| YOUR INSTRUCTIONS |
Report every line of the entries that contains the word "Graphen".

| Source texts of formatted documents |
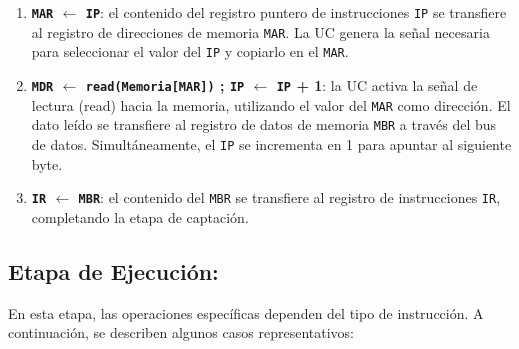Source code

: \documentclass[12pt,oneside]{templates/unerthesis}
\providecommand{\tightlist}{%
  \setlength{\itemsep}{0pt}\setlength{\parskip}{0pt}}
\begin{document}
\begin{enumerate}
\def\labelenumi{\arabic{enumi}.}
\tightlist
\item
  \textbf{\texttt{MAR} \(\leftarrow\) \texttt{IP}}:
  el contenido del registro puntero de instrucciones \texttt{IP} se transfiere al registro de direcciones de memoria \texttt{MAR}. La UC genera la señal necesaria para seleccionar el valor del \texttt{IP} y copiarlo en el \texttt{MAR}.
\item
  \textbf{\texttt{MDR} \(\leftarrow\) \texttt{read(Memoria{[}MAR{]})} ; \texttt{IP} \(\leftarrow\) \texttt{IP} + 1}:
  la UC activa la señal de lectura (read) hacia la memoria, utilizando el valor del \texttt{MAR} como dirección. El dato leído se transfiere al registro de datos de memoria \texttt{MBR} a través del bus de datos. Simultáneamente, el \texttt{IP} se incrementa en 1 para apuntar al siguiente byte.
\item
  \textbf{\texttt{IR} \(\leftarrow\) \texttt{MBR}}:
  el contenido del \texttt{MBR} se transfiere al registro de instrucciones \texttt{IR}, completando la etapa de captación.
\end{enumerate}

\hypertarget{etapa-de-ejecuciuxf3n}{%
\subsection{Etapa de Ejecución:}\label{etapa-de-ejecuciuxf3n}}

En esta etapa, las operaciones específicas dependen del tipo de instrucción. A continuación, se describen algunos casos representativos:
\end{document}
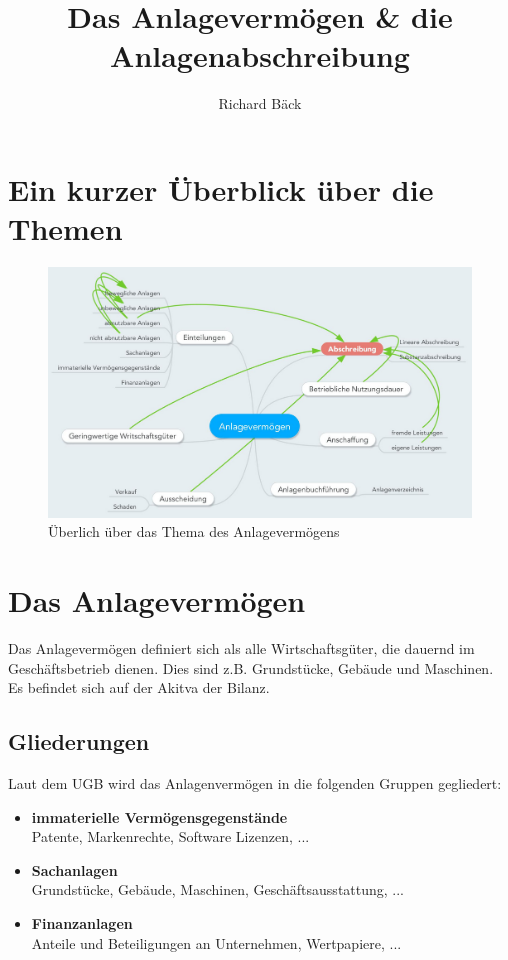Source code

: \documentclass[a4paper,10pt]{report}
\title{Das Anlagevermögen \& die Anlagenabschreibung}
\author{Richard Bäck}
\begin{document}
\maketitle
\tableofcontents
\pagebreak
\listoffigures
\pagebreak
\listoftables
\pagebreak

\chapter{Ein kurzer Überblick über die Themen}
\begin{figure}[ht]
\centering
\includegraphics[width=18cm]{Bilder/Ueberblick}
\caption{Überlich über das Thema des Anlagevermögens}
\end{figure}


\chapter{Das Anlagevermögen}
\thispagestyle{fancy}
Das Anlagevermögen definiert sich als alle Wirtschaftsgüter, die
dauernd im Geschäftsbetrieb dienen. Dies sind z.B. Grundstücke,
Gebäude und Maschinen. Es befindet sich auf der Akitva der
Bilanz.

\section{Gliederungen}
Laut dem UGB wird das Anlagenvermögen in die folgenden Gruppen
gegliedert:
\begin{itemize}
  \item {
      \textbf{immaterielle Vermögensgegenstände}\\
      Patente, Markenrechte, Software Lizenzen, ...
    }
  \item {
      \textbf{Sachanlagen}\\
      Grundstücke, Gebäude, Maschinen, Geschäftsausstattung, ...
    }
  \item {
      \textbf{Finanzanlagen}\\
      Anteile und Beteiligungen an Unternehmen, Wertpapiere, ...
    }
\end{itemize}
\end{document}
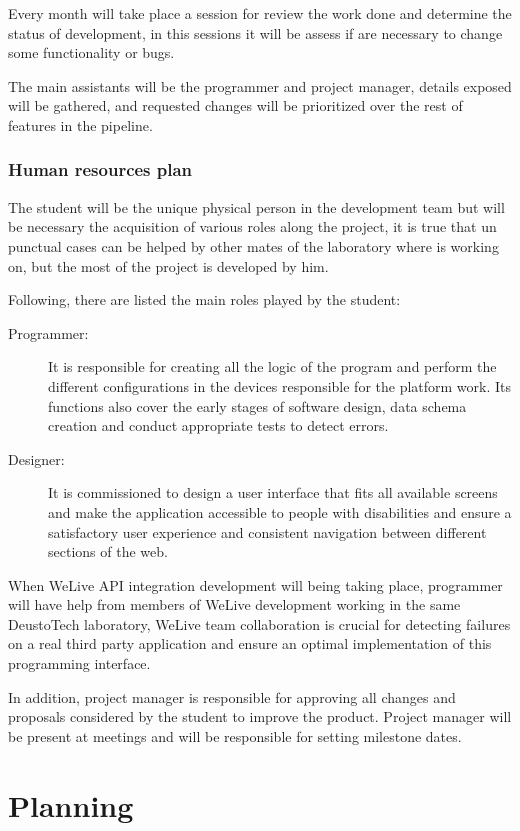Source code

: \documentclass{DeustoFDP}
\begin{document}
Every month will take place a session for review the work done and determine the status of development, in this sessions it will be assess if are necessary to change some functionality or bugs.

The main assistants will be the programmer and project manager, details exposed will be gathered, and requested changes will be prioritized over the rest of features in the pipeline.

\subsection{Human resources plan}
The student will be the unique physical person in the development team but will be necessary the acquisition of various roles along the project, it is true that un punctual cases can be helped by other mates of the laboratory where is working on, but the most of the project is developed by him.

Following, there are listed the main roles played by the student:

\begin{description}
	\item[Programmer:] It is responsible for creating all the logic of the program and perform the different configurations in the devices responsible for the platform work. Its functions also cover the early stages of software design, data schema creation and conduct appropriate tests to detect errors.
	
	\item[Designer:] It is commissioned to design a user interface that fits all available screens and make the application accessible to people with disabilities and ensure a satisfactory user experience and consistent navigation between different sections of the web.
\end{description}

When WeLive API integration development will being taking place, programmer will have help from members of WeLive development working in the same DeustoTech laboratory, WeLive team collaboration is crucial for detecting failures on a real third party application and ensure an optimal implementation of this programming interface.

In addition, project manager is responsible for approving all changes and proposals considered by the student to improve the product. Project manager will be present at meetings and will be responsible for setting milestone dates.

\chapter{Planning}\label{cha:planning}
\end{document}
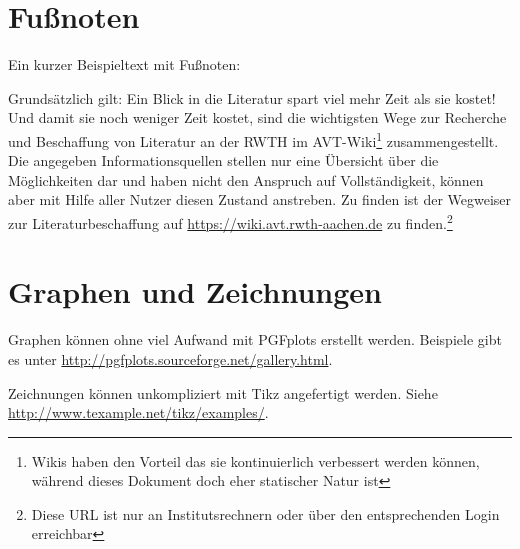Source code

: \section{Fußnoten}
Ein kurzer Beispieltext mit Fußnoten:

Grundsätzlich gilt: Ein Blick in die Literatur spart viel mehr
Zeit als sie kostet! Und damit sie noch weniger Zeit kostet, sind
die wichtigsten Wege zur Recherche und Beschaffung von Literatur
an der RWTH im AVT-Wiki\footnote{Wikis haben den Vorteil das sie
kontinuierlich verbessert werden können, während dieses Dokument
doch eher statischer Natur ist} zusammengestellt. Die angegeben
Informationsquellen stellen nur eine Übersicht über die
Möglichkeiten dar und haben nicht den Anspruch auf
Vollständigkeit, können aber mit Hilfe aller Nutzer diesen Zustand
anstreben. Zu finden ist der Wegweiser zur Literaturbeschaffung
auf
\url{https://wiki.avt.rwth-aachen.de}
zu finden.\footnote{Diese URL ist nur an Institutsrechnern oder
über den entsprechenden Login erreichbar}

\section{Graphen und Zeichnungen}

Graphen können ohne viel Aufwand mit PGFplots erstellt werden. Beispiele gibt es unter \url{http://pgfplots.sourceforge.net/gallery.html}.
\begin{center}
\end{center}

Zeichnungen können unkompliziert mit Tikz angefertigt werden. Siehe \url{http://www.texample.net/tikz/examples/}.
\begin{center}
\end{center}

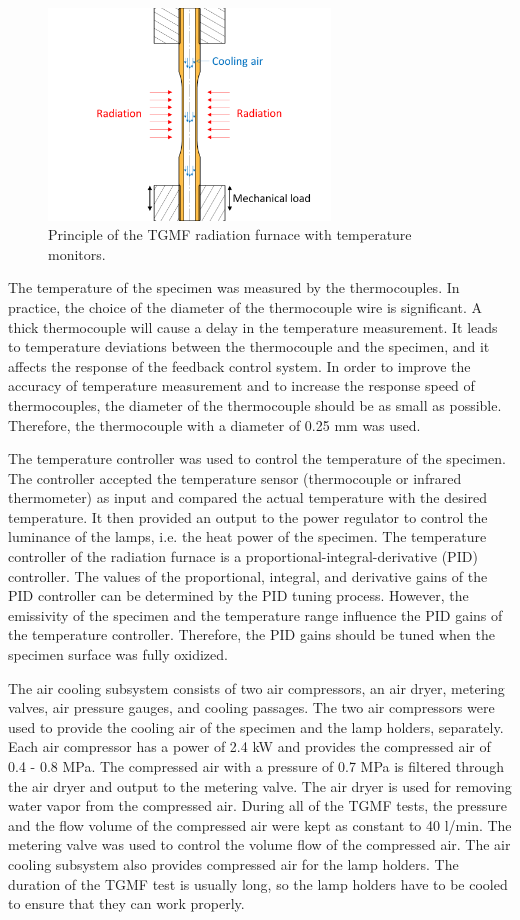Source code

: \documentclass[preprint,5p,twocolumn,10pt,sort&compress]{elsarticle}
\begin{document}
\begin{figure}[!ht]
    \centering
    \includegraphics[width=7.5cm]{cooling.png}
    \caption{Principle of the TGMF radiation furnace with temperature monitors.}
    \label{Fig:cooling}
\end{figure}

The temperature of the specimen was measured by the thermocouples. In practice, the choice of the diameter of the thermocouple wire is significant. A thick thermocouple will cause a delay in the temperature measurement. It leads to temperature deviations between the thermocouple and the specimen, and it affects the response of the feedback control system. In order to improve the accuracy of temperature measurement and to increase the response speed of thermocouples, the diameter of the thermocouple should be as small as possible. Therefore, the thermocouple with a diameter of 0.25 mm was used.

The temperature controller was used to control the temperature of the specimen.
The controller accepted the temperature sensor (thermocouple or infrared thermometer) as input and compared the actual temperature with the desired temperature. It then provided an output to the power regulator to control the luminance of the lamps, i.e. the heat power of the specimen. 
The temperature controller of the radiation furnace is a proportional-integral-derivative (PID) controller. The values of the proportional, integral, and derivative gains of the PID controller can be determined by the PID tuning process.
However, the emissivity of the specimen and the temperature range influence the PID gains of the temperature controller. Therefore, the PID gains should be tuned when the specimen surface was fully oxidized.

The air cooling subsystem consists of two air compressors, an air dryer, metering valves, air pressure gauges, and cooling passages. 
The two air compressors were used to provide the cooling air of the specimen and the lamp holders, separately.
Each air compressor has a power of 2.4 kW and provides the compressed air of 0.4 - 0.8 MPa. The compressed air with a pressure of 0.7 MPa is filtered through the air dryer and output to the metering valve. The air dryer is used for removing water vapor from the compressed air.
During all of the TGMF tests, the pressure and the flow volume of the compressed air were kept as constant to 40 l/min. The metering valve was used to control the volume flow of the compressed air.
The air cooling subsystem also provides compressed air for the lamp holders.
The duration of the TGMF test is usually long, so the lamp holders have to be cooled to ensure that they can work properly.
\end{document}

| TASK SOLUTION |
\section{Graphen und Zeichnungen}
Graphen können ohne viel Aufwand mit PGFplots erstellt werden. Beispiele gibt es unter \url{http://pgfplots.sourceforge.net/gallery.html}.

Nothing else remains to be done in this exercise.